Work to complete: Repeat every line of the data exactly; the pictures stay out.
** Available records follows **
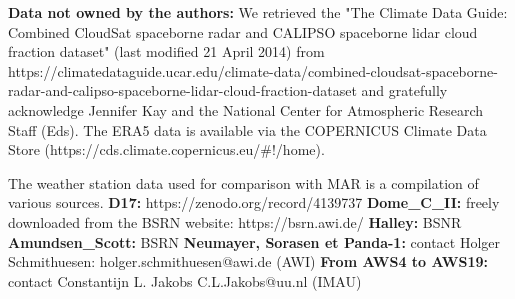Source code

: \documentclass[draft]{agujournal2019}
\begin{document}
\textbf{Data not owned by the authors:} We retrieved the "The Climate Data Guide: Combined CloudSat spaceborne radar and CALIPSO spaceborne lidar cloud fraction dataset" (last modified 21 April 2014) from https://climatedataguide.ucar.edu/climate-data/combined-cloudsat-spaceborne-radar-and-calipso-spaceborne-lidar-cloud-fraction-dataset and gratefully acknowledge Jennifer Kay and the National Center for Atmospheric Research Staff (Eds). The ERA5 data is available via the COPERNICUS Climate Data Store \hfill \break 
(https://cds.climate.copernicus.eu/\#!/home).

The weather station data used for comparison with MAR is a compilation of various sources.\hfill \break 
\textbf{D17:} https://zenodo.org/record/4139737 \hfill \break 
\textbf{Dome\_C\_II:} freely downloaded from the BSRN website: https://bsrn.awi.de/ \hfill \break 
\textbf{Halley:} BSNR \hfill \break 
\textbf{Amundsen\_Scott:} BSRN \hfill \break 
\textbf{Neumayer, Sorasen et Panda-1:} contact Holger Schmithuesen: holger.schmithuesen@awi.de (AWI) \hfill \break 
\textbf{From AWS4 to AWS19:} contact Constantijn L. Jakobs C.L.Jakobs@uu.nl (IMAU) \hfill \break 


%
%





%
%
%
%
%
\end{document}
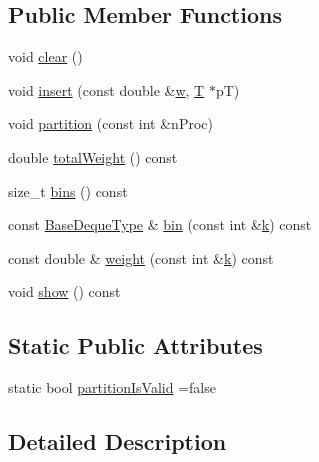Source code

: \subsection*{Public Member Functions}
\begin{DoxyCompactItemize}
\item 
void \hyperlink{classmodel_1_1_l_p_tpartitioner_a1eddc9952b0bc1383ffd813fca911655}{clear} ()
\item 
void \hyperlink{classmodel_1_1_l_p_tpartitioner_a46c98c4ae6bc50825c6438ba50a131be}{insert} (const double \&\hyperlink{plot_cells_8m_aad57484016654da87125db86f4227ea3}{w}, \hyperlink{_spline_node_base__corder1_8h_a82692d3a5502b91460591f1d5504314a}{T} $\ast$p\+T)
\item 
void \hyperlink{classmodel_1_1_l_p_tpartitioner_a46985d3114fe658e0e0789ada4453fc4}{partition} (const int \&n\+Proc)
\item 
double \hyperlink{classmodel_1_1_l_p_tpartitioner_ad9a04c3c850b6aaab0ded0b3a8f58b01}{total\+Weight} () const 
\item 
size\+\_\+t \hyperlink{classmodel_1_1_l_p_tpartitioner_a61e62ad8dcac7e02e5285c3765c0b910}{bins} () const 
\item 
const \hyperlink{classmodel_1_1_l_p_tpartitioner_a29fe16f05a6fed1fb672a28379ec80c2}{Base\+Deque\+Type} \& \hyperlink{classmodel_1_1_l_p_tpartitioner_af09f84209ab5ad48280b19a4a547d413}{bin} (const int \&\hyperlink{_f_e_m_2linear__elasticity__3d_2tetgen_2generate_p_o_l_ycube_8m_a5d2aad4440da75aa43f2643e72b1a3bd}{k}) const 
\item 
const double \& \hyperlink{classmodel_1_1_l_p_tpartitioner_abeac2e966b48b519f18357d2d59ae7c2}{weight} (const int \&\hyperlink{_f_e_m_2linear__elasticity__3d_2tetgen_2generate_p_o_l_ycube_8m_a5d2aad4440da75aa43f2643e72b1a3bd}{k}) const 
\item 
void \hyperlink{classmodel_1_1_l_p_tpartitioner_a46f1ae5823e717f0eabc7aa8e8eb919c}{show} () const 
\end{DoxyCompactItemize}
\subsection*{Static Public Attributes}
\begin{DoxyCompactItemize}
\item 
static bool \hyperlink{classmodel_1_1_l_p_tpartitioner_ab333a3ca83108b9ac9294bcb836448c9}{partition\+Is\+Valid} =false
\end{DoxyCompactItemize}


\subsection{Detailed Description}
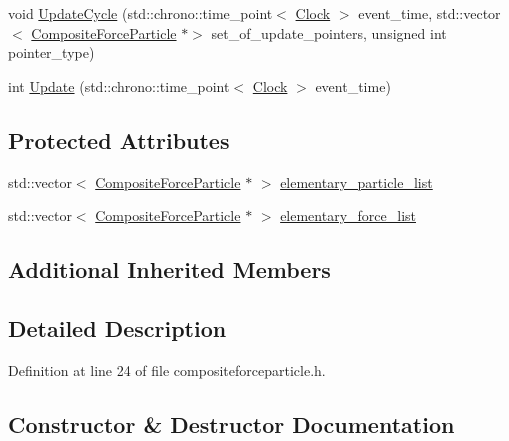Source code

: \begin{DoxyCompactItemize}
\item 
void \hyperlink{class_composite_force_particle_a578d87e48246ef83f39dce070dff541e}{Update\+Cycle} (std\+::chrono\+::time\+\_\+point$<$ \hyperlink{universe_8h_a0ef8d951d1ca5ab3cfaf7ab4c7a6fd80}{Clock} $>$ event\+\_\+time, std\+::vector$<$ \hyperlink{class_composite_force_particle}{Composite\+Force\+Particle} $\ast$$>$ set\+\_\+of\+\_\+update\+\_\+pointers, unsigned int pointer\+\_\+type)
\item 
int \hyperlink{class_composite_force_particle_a69b47aaf17ab6faa396c2f6e6c85b2e3}{Update} (std\+::chrono\+::time\+\_\+point$<$ \hyperlink{universe_8h_a0ef8d951d1ca5ab3cfaf7ab4c7a6fd80}{Clock} $>$ event\+\_\+time)
\end{DoxyCompactItemize}
\subsection*{Protected Attributes}
\begin{DoxyCompactItemize}
\item 
std\+::vector$<$ \hyperlink{class_composite_force_particle}{Composite\+Force\+Particle} $\ast$ $>$ \hyperlink{class_composite_force_particle_a1f5ab59857b8517af69205178f04abe9}{elementary\+\_\+particle\+\_\+list}
\item 
std\+::vector$<$ \hyperlink{class_composite_force_particle}{Composite\+Force\+Particle} $\ast$ $>$ \hyperlink{class_composite_force_particle_a00d5ce181c8d4b1df0d46ff23a8fb1b8}{elementary\+\_\+force\+\_\+list}
\end{DoxyCompactItemize}
\subsection*{Additional Inherited Members}


\subsection{Detailed Description}


Definition at line 24 of file compositeforceparticle.\+h.



\subsection{Constructor \& Destructor Documentation}
\mbox{\label{class_composite_force_particle_ae00ad8621af6155c86ee3205c1e2afdb}}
** End of Available records **
Your response:
Source code

: \documentclass[draft]{agujournal2019}
\begin{document}
\textbf{Data not owned by the authors:} We retrieved the "The Climate Data Guide: Combined CloudSat spaceborne radar and CALIPSO spaceborne lidar cloud fraction dataset" (last modified 21 April 2014) from https://climatedataguide.ucar.edu/climate-data/combined-cloudsat-spaceborne-radar-and-calipso-spaceborne-lidar-cloud-fraction-dataset and gratefully acknowledge Jennifer Kay and the National Center for Atmospheric Research Staff (Eds). The ERA5 data is available via the COPERNICUS Climate Data Store \hfill \break 
(https://cds.climate.copernicus.eu/\#!/home).

The weather station data used for comparison with MAR is a compilation of various sources.\hfill \break 
\textbf{D17:} https://zenodo.org/record/4139737 \hfill \break 
\textbf{Dome\_C\_II:} freely downloaded from the BSRN website: https://bsrn.awi.de/ \hfill \break 
\textbf{Halley:} BSNR \hfill \break 
\textbf{Amundsen\_Scott:} BSRN \hfill \break 
\textbf{Neumayer, Sorasen et Panda-1:} contact Holger Schmithuesen: holger.schmithuesen@awi.de (AWI) \hfill \break 
\textbf{From AWS4 to AWS19:} contact Constantijn L. Jakobs C.L.Jakobs@uu.nl (IMAU) \hfill \break 


%
%





%
%
%
%
%
\end{document}
Source code

: \subsection*{Public Member Functions}
\begin{DoxyCompactItemize}
\item 
void \hyperlink{classmodel_1_1_l_p_tpartitioner_a1eddc9952b0bc1383ffd813fca911655}{clear} ()
\item 
void \hyperlink{classmodel_1_1_l_p_tpartitioner_a46c98c4ae6bc50825c6438ba50a131be}{insert} (const double \&\hyperlink{plot_cells_8m_aad57484016654da87125db86f4227ea3}{w}, \hyperlink{_spline_node_base__corder1_8h_a82692d3a5502b91460591f1d5504314a}{T} $\ast$p\+T)
\item 
void \hyperlink{classmodel_1_1_l_p_tpartitioner_a46985d3114fe658e0e0789ada4453fc4}{partition} (const int \&n\+Proc)
\item 
double \hyperlink{classmodel_1_1_l_p_tpartitioner_ad9a04c3c850b6aaab0ded0b3a8f58b01}{total\+Weight} () const 
\item 
size\+\_\+t \hyperlink{classmodel_1_1_l_p_tpartitioner_a61e62ad8dcac7e02e5285c3765c0b910}{bins} () const 
\item 
const \hyperlink{classmodel_1_1_l_p_tpartitioner_a29fe16f05a6fed1fb672a28379ec80c2}{Base\+Deque\+Type} \& \hyperlink{classmodel_1_1_l_p_tpartitioner_af09f84209ab5ad48280b19a4a547d413}{bin} (const int \&\hyperlink{_f_e_m_2linear__elasticity__3d_2tetgen_2generate_p_o_l_ycube_8m_a5d2aad4440da75aa43f2643e72b1a3bd}{k}) const 
\item 
const double \& \hyperlink{classmodel_1_1_l_p_tpartitioner_abeac2e966b48b519f18357d2d59ae7c2}{weight} (const int \&\hyperlink{_f_e_m_2linear__elasticity__3d_2tetgen_2generate_p_o_l_ycube_8m_a5d2aad4440da75aa43f2643e72b1a3bd}{k}) const 
\item 
void \hyperlink{classmodel_1_1_l_p_tpartitioner_a46f1ae5823e717f0eabc7aa8e8eb919c}{show} () const 
\end{DoxyCompactItemize}
\subsection*{Static Public Attributes}
\begin{DoxyCompactItemize}
\item 
static bool \hyperlink{classmodel_1_1_l_p_tpartitioner_ab333a3ca83108b9ac9294bcb836448c9}{partition\+Is\+Valid} =false
\end{DoxyCompactItemize}


\subsection{Detailed Description}
Source code

: \begin{DoxyCompactItemize}
\item 
void \hyperlink{class_composite_force_particle_a578d87e48246ef83f39dce070dff541e}{Update\+Cycle} (std\+::chrono\+::time\+\_\+point$<$ \hyperlink{universe_8h_a0ef8d951d1ca5ab3cfaf7ab4c7a6fd80}{Clock} $>$ event\+\_\+time, std\+::vector$<$ \hyperlink{class_composite_force_particle}{Composite\+Force\+Particle} $\ast$$>$ set\+\_\+of\+\_\+update\+\_\+pointers, unsigned int pointer\+\_\+type)
\item 
int \hyperlink{class_composite_force_particle_a69b47aaf17ab6faa396c2f6e6c85b2e3}{Update} (std\+::chrono\+::time\+\_\+point$<$ \hyperlink{universe_8h_a0ef8d951d1ca5ab3cfaf7ab4c7a6fd80}{Clock} $>$ event\+\_\+time)
\end{DoxyCompactItemize}
\subsection*{Protected Attributes}
\begin{DoxyCompactItemize}
\item 
std\+::vector$<$ \hyperlink{class_composite_force_particle}{Composite\+Force\+Particle} $\ast$ $>$ \hyperlink{class_composite_force_particle_a1f5ab59857b8517af69205178f04abe9}{elementary\+\_\+particle\+\_\+list}
\item 
std\+::vector$<$ \hyperlink{class_composite_force_particle}{Composite\+Force\+Particle} $\ast$ $>$ \hyperlink{class_composite_force_particle_a00d5ce181c8d4b1df0d46ff23a8fb1b8}{elementary\+\_\+force\+\_\+list}
\end{DoxyCompactItemize}
\subsection*{Additional Inherited Members}


\subsection{Detailed Description}


Definition at line 24 of file compositeforceparticle.\+h.



\subsection{Constructor \& Destructor Documentation}
\mbox{\label{class_composite_force_particle_ae00ad8621af6155c86ee3205c1e2afdb}}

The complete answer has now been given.